La voz de Dios, en lo alto, declara que Jesús es su hijo (por ello, la tradición cristiana profundizó la intuición judía de un Dios-Padre), amadísimo por él, y a quien hay que escuchar (cfr. Mt 17, 5). El terror, lo inconmensurable de la situación fue demasiado. Pero “Jesús se acercó, los tocó y les dijo: ¡Levántense, no tengan miedo!” (Mt 17, 6). Cercanía, la distancia no invasiva para tocar y el llamado a ponerse de pie, sin miedo, parecen gestos tan radicales que son detallados en el relato.                 

¿Qué nos dice hoy? Que es muy fácil, es muy sencillo, incluso cuando nos paraliza el miedo, el quedarnos en nuestras carpas, en la montaña, lejos del mundo, de sus penas y alegrías, y de la posibilidad de ser luz, semilla y levadura de liberación. Las dificultades de una entrega real a los hombres y mujeres en favor de la paz, de la justicia y del buen-vivir; en el fondo, la búsqueda y el tornar la vida al amor y la ternura evangélica, tienden a generar la resignación y el activar mecanismos compensatorios que hagan más llevadero o, peor aún, que borren toda responsabilidad de las y los seguidores de Jesús por la propuesta del Reino. Es mejor quedarse en las tiendas, alabando a Dios por su cercanía, lejos del mundanal ruido.       

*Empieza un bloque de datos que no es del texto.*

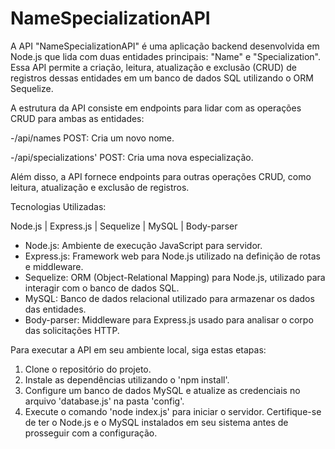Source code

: # NameSpecializationAPI

A API "NameSpecializationAPI" é uma aplicação backend desenvolvida em Node.js que lida com duas entidades principais: "Name" e "Specialization". 
Essa API permite a criação, leitura, atualização e exclusão (CRUD) de registros dessas entidades em um banco de dados SQL utilizando o ORM Sequelize.

A estrutura da API consiste em endpoints para lidar com as operações CRUD para ambas as entidades:

-/api/names
POST: Cria um novo nome.

-/api/specializations'
POST: Cria uma nova especialização.

Além disso, a API fornece endpoints para outras operações CRUD, como leitura, atualização e exclusão de registros.



Tecnologias Utilizadas:

Node.js  |  Express.js  |  Sequelize  |  MySQL   |  Body-parser

- Node.js: Ambiente de execução JavaScript para servidor.
- Express.js: Framework web para Node.js utilizado na definição de rotas e middleware.
- Sequelize: ORM (Object-Relational Mapping) para Node.js, utilizado para interagir com o banco de dados SQL.
- MySQL: Banco de dados relacional utilizado para armazenar os dados das entidades.
- Body-parser: Middleware para Express.js usado para analisar o corpo das solicitações HTTP.

Para executar a API em seu ambiente local, siga estas etapas:
1. Clone o repositório do projeto.
2. Instale as dependências utilizando o 'npm install'.
3. Configure um banco de dados MySQL e atualize as credenciais no arquivo 'database.js' na pasta 'config'.
4. Execute o comando 'node index.js' para iniciar o servidor. Certifique-se de ter o Node.js e o MySQL instalados em seu sistema antes de prosseguir com a configuração.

En buena parte de la historia de la Iglesia, y del mundo en general, existe la tendencia a evitar cualquier compromiso, cualquier acto que produzca conflicto, que genere incomodidad, incluso cuando el clamor de las y los últimos lo demande. Las pastorales siguen manteniendo su impronta de conservación, de mantenimiento de los que están dentro de las parroquias y las iglesias. Jugársela por el Evangelio, en el lenguaje de no pocos cristianos, es más que una bella expresión para realizar cosas que no incomoden al sistema, que no rocen potenciales problemas. Es, al final de cuentas, una autocomplacencia que tranquiliza la conciencia con las cosas “santas y buenas” que se realizan, las costumbres, los actos de piedad, hasta los de caridad. Son las tiendas hechas y ya habitadas, en algunas ocasiones hasta adornadas de lujo y primor, como si a Dios le importaran bellos espacios de esparcimiento para fortalecer la costumbre propia de un cristianismo cultural, de paz y dulce comodidad. Las tiendas se vuelven fortalezas, a la larga, para el ejército de las/los escogidas/os.                 

Pero Jesús, el real, el que, no obstante, aparece como Hijo del Humano, Mesías que cumple “la Ley y los profetas” aparece, toca, pide levantarse, y bajar de la montaña. El santo monte no es lugar para permanecer, sin ningún contacto con lo que está abajo, con el valle. Es menester estar entre las y los que sufren, es urgente hacer lo que Jesús pide, pues el escuchar propuesto por la voz es el escuchar y vivir la esperanza y el amor vivo que emanan de las fuentes de las Bienaventuranzas y del discurso en la montaña… Sus palabras, llenas de autoridad y plenitud de la donación reveladora de un Dios encarnado, son enunciadas desde el monte, no para ser una simple información de cómo hay que actuar en clave de Reino, sino que se deben transformar en vida que inunda la totalidad de la persona, para que estas “digan” siempre en clave performativa. 

Y para ello, es importante bajar al valle, dejar la montaña y la tentación de la comodidad de las carpas del seguir-como-estamos, de hacer lo mismo de siempre. Estar en la montaña, sin bajar, a la postre, te quita el oxígeno, la rapidez mental, las ganas de moverte con la ligereza del espíritu que vuela y que enciende el fuego de la buena noticia y la vida buena. El encierro en los espacios eclesiales o, peor aún, en las costumbres y en teologías y pastorales caducas, a la postre te deja en la anoxia espiritual. Es aire enrarecido, pesado, irrespirable, que mata lo que tiene de Buena noticia el mensaje y los actos de Jesús. 

Bajemos del monte, sin miedo, asumiendo la audacia. Jesús lo dice: levántense de sus carpas y salgan de cualquier costumbre que los encierre… No tengamos miedo en armar líos de verdad.